Task goal: Keep the wording of each record exactly the same when you repeat it, and leave out pictures.

Data shown:
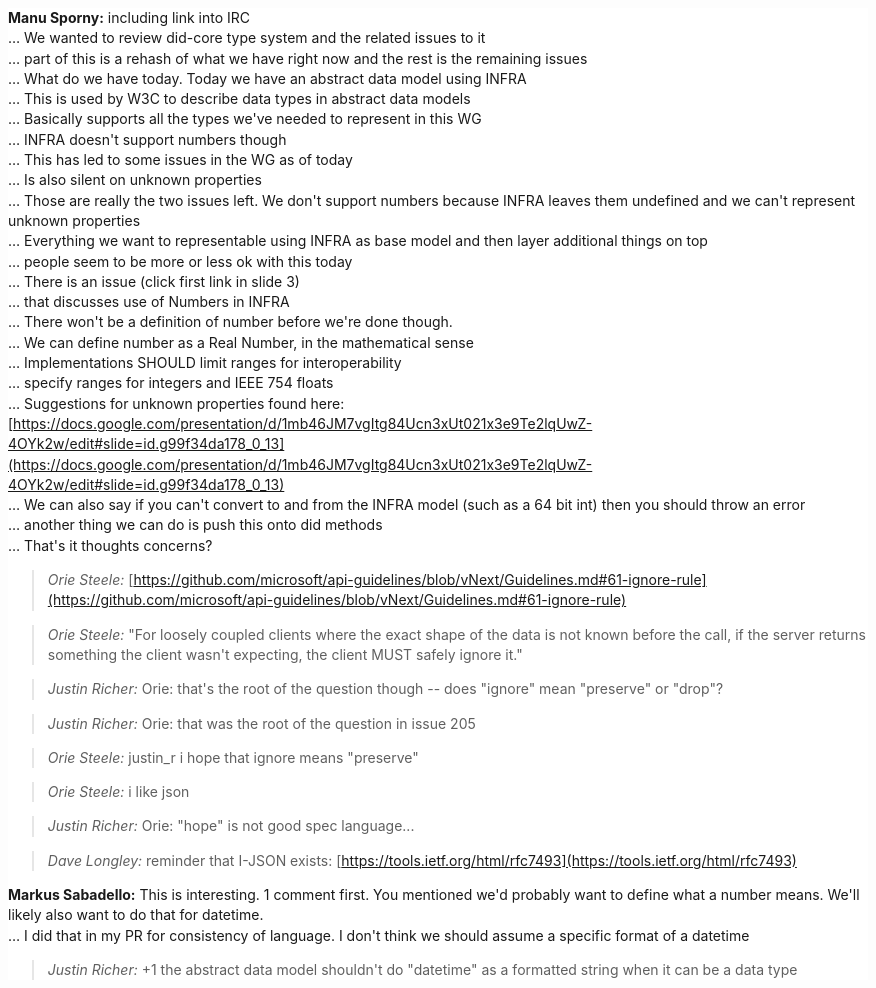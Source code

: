 **Manu Sporny:** including link into IRC  
… We wanted to review did-core type system and the related issues to it  
… part of this is a rehash of what we have right now and the rest is the remaining issues  
… What do we have today. Today we have an abstract data model using INFRA  
… This is used by W3C to describe data types in abstract data models  
… Basically supports all the types we've needed to represent in this WG  
… INFRA doesn't support numbers though  
… This has led to some issues in the WG as of today  
… Is also silent on unknown properties  
… Those are really the two issues left. We don't support numbers because INFRA leaves them undefined and we can't represent unknown properties  
… Everything we want to representable using INFRA as base model and then layer additional things on top  
… people seem to be more or less ok with this today  
… There is an issue (click first link in slide 3)  
… that discusses use of Numbers in INFRA  
… There won't be a definition of number before we're done though.  
… We can define number as a Real Number, in the mathematical sense  
… Implementations SHOULD limit ranges for interoperability  
… specify ranges for integers and IEEE 754 floats  
… Suggestions for unknown properties found here: [https://docs.google.com/presentation/d/1mb46JM7vgItg84Ucn3xUt021x3e9Te2lqUwZ-4OYk2w/edit#slide=id.g99f34da178_0_13](https://docs.google.com/presentation/d/1mb46JM7vgItg84Ucn3xUt021x3e9Te2lqUwZ-4OYk2w/edit#slide=id.g99f34da178_0_13)  
… We can also say if you can't convert to and from the INFRA model (such as a 64 bit int) then you should throw an error  
… another thing we can do is push this onto did methods  
… That's it thoughts concerns?  

> *Orie Steele:* [https://github.com/microsoft/api-guidelines/blob/vNext/Guidelines.md#61-ignore-rule](https://github.com/microsoft/api-guidelines/blob/vNext/Guidelines.md#61-ignore-rule)

> *Orie Steele:* "For loosely coupled clients where the exact shape of the data is not known before the call, if the server returns something the client wasn't expecting, the client MUST safely ignore it."

> *Justin Richer:* Orie: that's the root of the question though -- does "ignore" mean "preserve" or "drop"?

> *Justin Richer:* Orie: that was the root of the question in issue 205

> *Orie Steele:* justin_r i hope that ignore means "preserve"

> *Orie Steele:* i like json

> *Justin Richer:* Orie: "hope" is not good spec language...

> *Dave Longley:* reminder that I-JSON exists: [https://tools.ietf.org/html/rfc7493](https://tools.ietf.org/html/rfc7493)

**Markus Sabadello:** This is interesting. 1 comment first. You mentioned we'd probably want to define what a number means. We'll likely also want to do that for datetime.  
… I did that in my PR for consistency of language. I don't think we should assume a specific format of a datetime  

> *Justin Richer:* +1 the abstract data model shouldn't do "datetime" as a formatted string when it can be a data type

Written solution:
Source code

: **Manu Sporny:** including link into IRC  
… We wanted to review did-core type system and the related issues to it  
… part of this is a rehash of what we have right now and the rest is the remaining issues  
… What do we have today. Today we have an abstract data model using INFRA  
… This is used by W3C to describe data types in abstract data models  
… Basically supports all the types we've needed to represent in this WG  
… INFRA doesn't support numbers though  
… This has led to some issues in the WG as of today  
… Is also silent on unknown properties  
… Those are really the two issues left. We don't support numbers because INFRA leaves them undefined and we can't represent unknown properties  
… Everything we want to representable using INFRA as base model and then layer additional things on top  
… people seem to be more or less ok with this today  
… There is an issue (click first link in slide 3)  
… that discusses use of Numbers in INFRA  
… There won't be a definition of number before we're done though.  
… We can define number as a Real Number, in the mathematical sense  
… Implementations SHOULD limit ranges for interoperability  
… specify ranges for integers and IEEE 754 floats  
… Suggestions for unknown properties found here: [https://docs.google.com/presentation/d/1mb46JM7vgItg84Ucn3xUt021x3e9Te2lqUwZ-4OYk2w/edit#slide=id.g99f34da178_0_13](https://docs.google.com/presentation/d/1mb46JM7vgItg84Ucn3xUt021x3e9Te2lqUwZ-4OYk2w/edit#slide=id.g99f34da178_0_13)  
… We can also say if you can't convert to and from the INFRA model (such as a 64 bit int) then you should throw an error  
… another thing we can do is push this onto did methods  
… That's it thoughts concerns?  

> *Orie Steele:* [https://github.com/microsoft/api-guidelines/blob/vNext/Guidelines.md#61-ignore-rule](https://github.com/microsoft/api-guidelines/blob/vNext/Guidelines.md#61-ignore-rule)

> *Orie Steele:* "For loosely coupled clients where the exact shape of the data is not known before the call, if the server returns something the client wasn't expecting, the client MUST safely ignore it."

> *Justin Richer:* Orie: that's the root of the question though -- does "ignore" mean "preserve" or "drop"?

> *Justin Richer:* Orie: that was the root of the question in issue 205

> *Orie Steele:* justin_r i hope that ignore means "preserve"

> *Orie Steele:* i like json

> *Justin Richer:* Orie: "hope" is not good spec language...

> *Dave Longley:* reminder that I-JSON exists: [https://tools.ietf.org/html/rfc7493](https://tools.ietf.org/html/rfc7493)

**Markus Sabadello:** This is interesting. 1 comment first. You mentioned we'd probably want to define what a number means. We'll likely also want to do that for datetime.  
… I did that in my PR for consistency of language. I don't think we should assume a specific format of a datetime  

> *Justin Richer:* +1 the abstract data model shouldn't do "datetime" as a formatted string when it can be a data type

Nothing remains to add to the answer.